## THE DATA
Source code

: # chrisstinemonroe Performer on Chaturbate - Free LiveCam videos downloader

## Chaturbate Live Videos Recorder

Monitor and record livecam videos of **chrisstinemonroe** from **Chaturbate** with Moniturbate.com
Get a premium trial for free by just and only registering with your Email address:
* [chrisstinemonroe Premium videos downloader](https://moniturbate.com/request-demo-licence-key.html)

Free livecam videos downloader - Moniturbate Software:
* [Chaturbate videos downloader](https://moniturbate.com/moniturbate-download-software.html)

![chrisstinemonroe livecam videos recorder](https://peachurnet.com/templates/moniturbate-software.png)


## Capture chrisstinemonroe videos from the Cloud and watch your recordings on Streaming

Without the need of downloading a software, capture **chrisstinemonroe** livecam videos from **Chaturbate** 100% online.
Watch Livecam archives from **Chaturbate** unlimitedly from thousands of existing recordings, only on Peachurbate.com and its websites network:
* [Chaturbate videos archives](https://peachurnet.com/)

## EXERCISE
None of the lines above may be skipped. Transcribe each one exactly.

## EXERCISE ANSWER
Source code

: # chrisstinemonroe Performer on Chaturbate - Free LiveCam videos downloader

## Chaturbate Live Videos Recorder

Monitor and record livecam videos of **chrisstinemonroe** from **Chaturbate** with Moniturbate.com
Get a premium trial for free by just and only registering with your Email address:
* [chrisstinemonroe Premium videos downloader](https://moniturbate.com/request-demo-licence-key.html)

Free livecam videos downloader - Moniturbate Software:
* [Chaturbate videos downloader](https://moniturbate.com/moniturbate-download-software.html)

![chrisstinemonroe livecam videos recorder](https://peachurnet.com/templates/moniturbate-software.png)


## Capture chrisstinemonroe videos from the Cloud and watch your recordings on Streaming

Without the need of downloading a software, capture **chrisstinemonroe** livecam videos from **Chaturbate** 100% online.
Watch Livecam archives from **Chaturbate** unlimitedly from thousands of existing recordings, only on Peachurbate.com and its websites network:
* [Chaturbate videos archives](https://peachurnet.com/)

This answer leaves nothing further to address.